== Task requirements ==
Copy each line in the data below that contains the word "슬라이싱".

== Record set ==
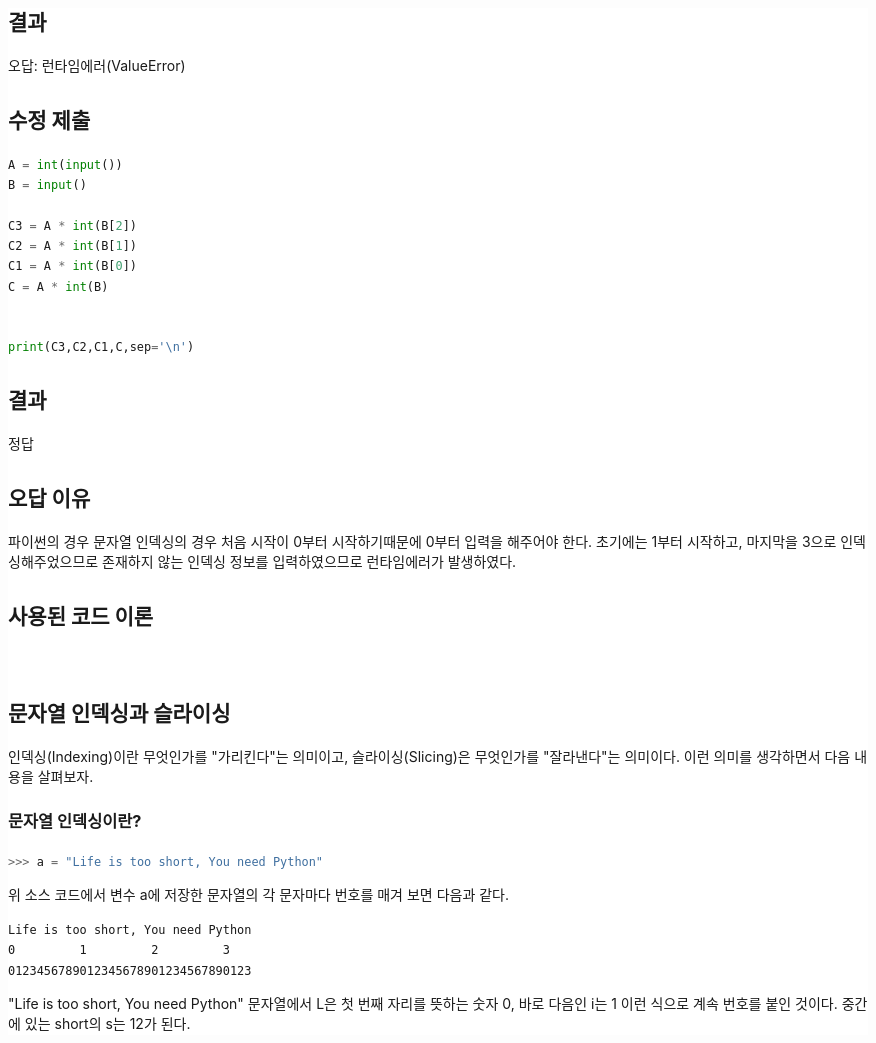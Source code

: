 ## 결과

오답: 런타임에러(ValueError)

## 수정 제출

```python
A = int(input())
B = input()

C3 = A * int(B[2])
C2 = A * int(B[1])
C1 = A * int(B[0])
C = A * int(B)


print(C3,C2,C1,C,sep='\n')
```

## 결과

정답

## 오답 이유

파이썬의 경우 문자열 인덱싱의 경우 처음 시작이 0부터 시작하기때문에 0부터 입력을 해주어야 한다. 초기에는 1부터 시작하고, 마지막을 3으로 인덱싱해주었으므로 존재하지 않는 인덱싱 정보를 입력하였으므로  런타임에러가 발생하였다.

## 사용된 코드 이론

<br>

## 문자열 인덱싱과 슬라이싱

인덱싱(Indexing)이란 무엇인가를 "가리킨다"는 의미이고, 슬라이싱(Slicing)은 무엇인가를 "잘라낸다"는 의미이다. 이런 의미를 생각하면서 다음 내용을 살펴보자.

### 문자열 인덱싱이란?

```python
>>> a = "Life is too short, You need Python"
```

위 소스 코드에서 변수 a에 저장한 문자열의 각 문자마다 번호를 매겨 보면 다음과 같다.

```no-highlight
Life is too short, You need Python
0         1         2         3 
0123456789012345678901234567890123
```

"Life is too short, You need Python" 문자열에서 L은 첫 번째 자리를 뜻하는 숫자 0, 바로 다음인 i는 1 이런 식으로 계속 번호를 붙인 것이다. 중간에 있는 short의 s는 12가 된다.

== Solved exercise ==
## 문자열 인덱싱과 슬라이싱
인덱싱(Indexing)이란 무엇인가를 "가리킨다"는 의미이고, 슬라이싱(Slicing)은 무엇인가를 "잘라낸다"는 의미이다. 이런 의미를 생각하면서 다음 내용을 살펴보자.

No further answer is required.